- + Cool car damage
- + Easy to pick up and play
- - Its emphasis on killing innocent civilians will divide players
Want to look beyond the score? Check out the full review below…
Start Replay: “Worth The Ride?”
*This review of Carmageddon: Max Damage was written before the terror attack in Nice, France, in which 84 people were killed by a speeding truck. Whilst I have delayed the posting of this review, I feel compelled to say that I have nothing but absolute disgust for what happened. I must urge you to read on with caution, as its theme is rather upsetting given the recent tragedy.
When I was a kid, the Carmageddon series caught my eye in my local Blockbusters – remember them? As I stood there in the queue with my dad, my eyes were drawn to an N64 box with the face of a crazy man gripping the steering wheel of a car. On further inspection I saw screenshots of cars running over pedestrians.
Alongside the fact it was rated 18, it looked every bit ‘out of bounds’ to a 9 year old such as myself, and the rumours of it being banned in certain countries made it even more alluring to play. Skip forward 16 years and I’m gripping the steering wheel with my own hands.
After spending a lengthy amount of time with Carmageddon’s latest incarnation I feel split in two. It features retro gameplay with a focus on mindless destruction, and whilst my few memories of the original hold anticipation for a then-forbidden game, reality has ended up blurring my excitement.

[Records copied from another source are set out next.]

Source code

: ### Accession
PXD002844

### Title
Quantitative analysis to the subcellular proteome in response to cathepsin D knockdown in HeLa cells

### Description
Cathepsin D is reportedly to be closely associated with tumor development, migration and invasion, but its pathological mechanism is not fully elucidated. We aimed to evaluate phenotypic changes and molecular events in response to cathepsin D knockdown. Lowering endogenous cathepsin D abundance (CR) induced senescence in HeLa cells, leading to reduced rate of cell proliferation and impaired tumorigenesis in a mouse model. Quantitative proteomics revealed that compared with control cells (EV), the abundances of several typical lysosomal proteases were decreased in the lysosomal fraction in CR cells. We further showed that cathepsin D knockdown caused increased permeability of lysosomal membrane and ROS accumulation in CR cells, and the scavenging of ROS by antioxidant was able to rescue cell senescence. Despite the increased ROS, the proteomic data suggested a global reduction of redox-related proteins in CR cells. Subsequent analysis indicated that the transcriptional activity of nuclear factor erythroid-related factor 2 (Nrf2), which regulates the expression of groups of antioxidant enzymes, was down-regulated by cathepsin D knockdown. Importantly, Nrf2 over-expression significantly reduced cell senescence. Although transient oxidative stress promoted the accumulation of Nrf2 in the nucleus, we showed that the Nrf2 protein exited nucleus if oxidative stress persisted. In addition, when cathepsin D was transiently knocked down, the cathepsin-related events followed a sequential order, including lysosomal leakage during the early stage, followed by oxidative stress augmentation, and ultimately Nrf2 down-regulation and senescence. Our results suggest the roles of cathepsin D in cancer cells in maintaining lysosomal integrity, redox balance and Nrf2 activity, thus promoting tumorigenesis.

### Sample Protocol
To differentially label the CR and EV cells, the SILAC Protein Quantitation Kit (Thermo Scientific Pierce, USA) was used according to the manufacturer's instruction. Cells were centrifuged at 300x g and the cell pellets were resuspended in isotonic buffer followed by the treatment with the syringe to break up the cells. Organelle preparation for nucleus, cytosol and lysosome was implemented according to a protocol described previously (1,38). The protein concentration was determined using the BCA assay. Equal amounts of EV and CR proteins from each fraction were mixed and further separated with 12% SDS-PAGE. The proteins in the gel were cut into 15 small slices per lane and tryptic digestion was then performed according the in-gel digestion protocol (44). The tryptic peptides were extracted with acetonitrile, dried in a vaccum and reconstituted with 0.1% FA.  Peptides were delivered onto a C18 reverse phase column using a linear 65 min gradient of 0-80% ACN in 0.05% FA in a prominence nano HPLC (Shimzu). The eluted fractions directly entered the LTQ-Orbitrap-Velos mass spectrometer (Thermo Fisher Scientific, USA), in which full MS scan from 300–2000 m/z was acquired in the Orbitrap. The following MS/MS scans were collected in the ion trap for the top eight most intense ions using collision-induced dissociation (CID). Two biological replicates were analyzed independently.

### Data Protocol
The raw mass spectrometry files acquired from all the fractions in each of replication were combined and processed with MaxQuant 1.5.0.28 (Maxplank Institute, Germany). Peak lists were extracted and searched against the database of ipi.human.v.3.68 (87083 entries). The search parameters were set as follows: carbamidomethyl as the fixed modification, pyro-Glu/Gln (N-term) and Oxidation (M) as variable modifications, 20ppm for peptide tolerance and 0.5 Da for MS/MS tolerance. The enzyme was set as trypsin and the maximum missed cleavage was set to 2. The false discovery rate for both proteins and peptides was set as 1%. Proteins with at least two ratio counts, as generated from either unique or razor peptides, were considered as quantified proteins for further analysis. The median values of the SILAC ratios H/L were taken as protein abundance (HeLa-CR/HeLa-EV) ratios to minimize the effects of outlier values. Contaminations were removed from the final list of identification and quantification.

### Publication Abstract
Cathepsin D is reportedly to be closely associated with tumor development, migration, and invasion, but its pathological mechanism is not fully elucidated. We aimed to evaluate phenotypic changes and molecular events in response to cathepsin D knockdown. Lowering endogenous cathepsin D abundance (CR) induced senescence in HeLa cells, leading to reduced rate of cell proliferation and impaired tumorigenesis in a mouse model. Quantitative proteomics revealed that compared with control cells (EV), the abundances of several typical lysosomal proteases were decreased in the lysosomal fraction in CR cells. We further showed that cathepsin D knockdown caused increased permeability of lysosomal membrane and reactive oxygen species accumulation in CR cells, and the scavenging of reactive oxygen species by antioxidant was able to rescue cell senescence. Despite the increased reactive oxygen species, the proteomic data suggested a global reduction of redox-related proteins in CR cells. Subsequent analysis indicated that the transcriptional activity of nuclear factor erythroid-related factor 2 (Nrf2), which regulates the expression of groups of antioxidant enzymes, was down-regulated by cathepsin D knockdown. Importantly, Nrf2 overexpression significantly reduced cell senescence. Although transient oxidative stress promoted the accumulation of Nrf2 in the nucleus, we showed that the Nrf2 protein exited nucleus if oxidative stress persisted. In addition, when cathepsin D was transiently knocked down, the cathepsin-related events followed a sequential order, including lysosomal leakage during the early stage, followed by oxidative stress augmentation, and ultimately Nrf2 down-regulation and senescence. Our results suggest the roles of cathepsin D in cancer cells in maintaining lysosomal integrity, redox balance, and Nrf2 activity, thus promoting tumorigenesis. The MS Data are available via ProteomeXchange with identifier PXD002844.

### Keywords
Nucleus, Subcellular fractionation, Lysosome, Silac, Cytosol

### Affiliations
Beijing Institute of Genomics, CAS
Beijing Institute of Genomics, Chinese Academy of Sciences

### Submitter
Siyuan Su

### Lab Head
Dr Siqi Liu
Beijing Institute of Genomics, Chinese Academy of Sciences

Its gameplay is pretty simple; drive fast, run over helpless people and destroy any opponent in your path. There’s a campaign present for those playing offline and each mission has its own specific objectives, but head online and you can decide how to battle against friends. Freeplay is also present, should you decide to go on a complete bender without objectives. Over 30 cars are available to ride, and each one has its own personality and character behind the wheel.
Whilst actual driving feels like controlling a brick on ice, it does have some stupid charm. Each level features power-ups which can be used to aid the protection of your vehicle, or increase the damage your capable of. Sometimes tearing around a map with no care for who or what is in front of you feels quite empowering.
Having said that, it’s hard to not feel divided about Carmageddon: Max Damage. On one hand it’s a game that still remains ‘forbidden’ to my inner-child. However, on the other, its blood-filled and carefree approach to mowing down civilians feels a bit wrong at times. You’re either going to mildly enjoy this, or completely hate it.